Up next: a workout, and then, then I will write. Allegedly.
I guess it’s just an upside down day is all, and getting these things off my mental plate often means I’m freeing space for writing, so I suppose I shouldn’t complain.
I’m envisioning some work on the novel, some poetry polishing, maybe a couple of submission packets.
And yes, today totally feels like a cereal day if we go by my attention span, but also, it’s cold outside. So: cooking.
A warm meal on a day like this is like the gorgeous scent of that lemon I zested over the chicken thighs: bright, Greek, and a reminder of the grove of lemon trees in Fodele on Crete on the way to the El Greco Museum.Â
Maybe I should grab that roll of lemon border and see what I can do with it.
WR, enough!
Am I smelling chicken?
That’s right, the timer went off ten minutes ago.
You’re allowed to wait for Hank Green to join the “Come on Superman” video trend. (Surely he will?) But Word Raccoon says she doesn’t want to say the “stupid line.” (Although do we know what it even is?)
She’s thinking, though. She’s thinking. What is it that she is known for saying repeatedly?
Maybe this: You’re allowed.
You’re allowed, she says, to decide what that means.
You’re allowed to stay unfinished until you recognize yourself in it. (It, the work. It, life.)
Here are some other things she finds heartening on this winter’s day, the day she decided that since she hasn’t used her Happy Light for a few years now, it’s safe to donate it.
Hearing from a literary journal I’ve admired for years that a poem made it very far into the room; it was an almost. One of those dream journals writers whisper about. WR took it in stride, but I’m officially shooketh. And gratified.
Also this: Hank Green has an opinion about the best couplet ever. While I can’t say I agree, it’s amusing to watch him have his (always) strong opinion. And while he might call himself a science guy, he has also written two entertaining novels, one that had me waving someone away while I finished reading a scene.

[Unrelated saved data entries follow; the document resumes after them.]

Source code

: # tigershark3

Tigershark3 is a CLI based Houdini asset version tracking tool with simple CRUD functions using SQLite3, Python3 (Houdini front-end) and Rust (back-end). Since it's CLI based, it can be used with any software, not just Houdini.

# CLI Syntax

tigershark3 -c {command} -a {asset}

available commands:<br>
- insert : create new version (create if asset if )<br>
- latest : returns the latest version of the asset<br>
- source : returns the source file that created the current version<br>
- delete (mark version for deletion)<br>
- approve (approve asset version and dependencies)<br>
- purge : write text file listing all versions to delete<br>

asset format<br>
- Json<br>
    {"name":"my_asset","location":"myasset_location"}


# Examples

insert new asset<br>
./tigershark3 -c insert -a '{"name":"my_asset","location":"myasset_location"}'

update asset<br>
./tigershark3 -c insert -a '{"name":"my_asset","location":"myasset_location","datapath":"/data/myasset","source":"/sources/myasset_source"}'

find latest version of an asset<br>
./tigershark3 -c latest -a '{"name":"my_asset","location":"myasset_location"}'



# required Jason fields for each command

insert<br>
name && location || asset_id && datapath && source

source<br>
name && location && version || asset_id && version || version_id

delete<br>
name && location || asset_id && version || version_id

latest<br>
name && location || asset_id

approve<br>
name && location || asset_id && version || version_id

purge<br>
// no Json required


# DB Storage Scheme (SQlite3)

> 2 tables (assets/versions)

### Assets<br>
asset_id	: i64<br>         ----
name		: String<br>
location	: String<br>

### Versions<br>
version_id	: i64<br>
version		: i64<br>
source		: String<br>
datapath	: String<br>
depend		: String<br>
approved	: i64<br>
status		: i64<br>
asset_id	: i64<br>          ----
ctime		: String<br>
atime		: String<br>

His opinion re: the couplet:
I read both of his novels back to back during a self-declared “I’m not doing shit” weekend the May after we lost Tammy not quite two years ago. I hadn’t had time to rest or grieve, and I needed to do both.
I also signed up for MasterClass that weekend and watched Neil deGrasse Tyson’s entire class, followed by Amy Tan’s, and kept going. Reading, watching, resting. Letting other people think for a while.
As for WR, here is her running list of lines, ideas, fragments she is absolutely going to write poems about, around, or inside of soon:
The title of this post. Obviously.
Tattoos while you wait. From the name of a shop on a show my hair stylist told me about, Run Away.
You’re allowed to play with the puppet. (Yes, someone actually said that to me. With lines like that handed to me, how could I not be a poet nowadays?)
Apple TV shows H/Jack, Shrinking, Pluribus, and my favorite, Platonic. It’s about two friends who bring out the worst in one another, and yet I cannot look away. Self-destruction of the highest order.
Tombstone recipes?? Compiled in a book?? Yes, please.
On winter days with strong white light, this is the kind of contentment that should be written about.
Hall closets should also be cleaned out. Especially the ones you’ve been dreading. You’re liable to find (that’s a Southern turn of phrase, isn’t it? Tee hee) things you forgot were in there (a roll of lemon wall border that may or may not end up gracing the kitchen) and things you have no idea why you still have (a deflated, pink-striped volleyball).
I insulted Word Raccoon today. I knew I would, though I didn’t mean to, and yet I needed her to clean the damn bathroom. The upstairs one.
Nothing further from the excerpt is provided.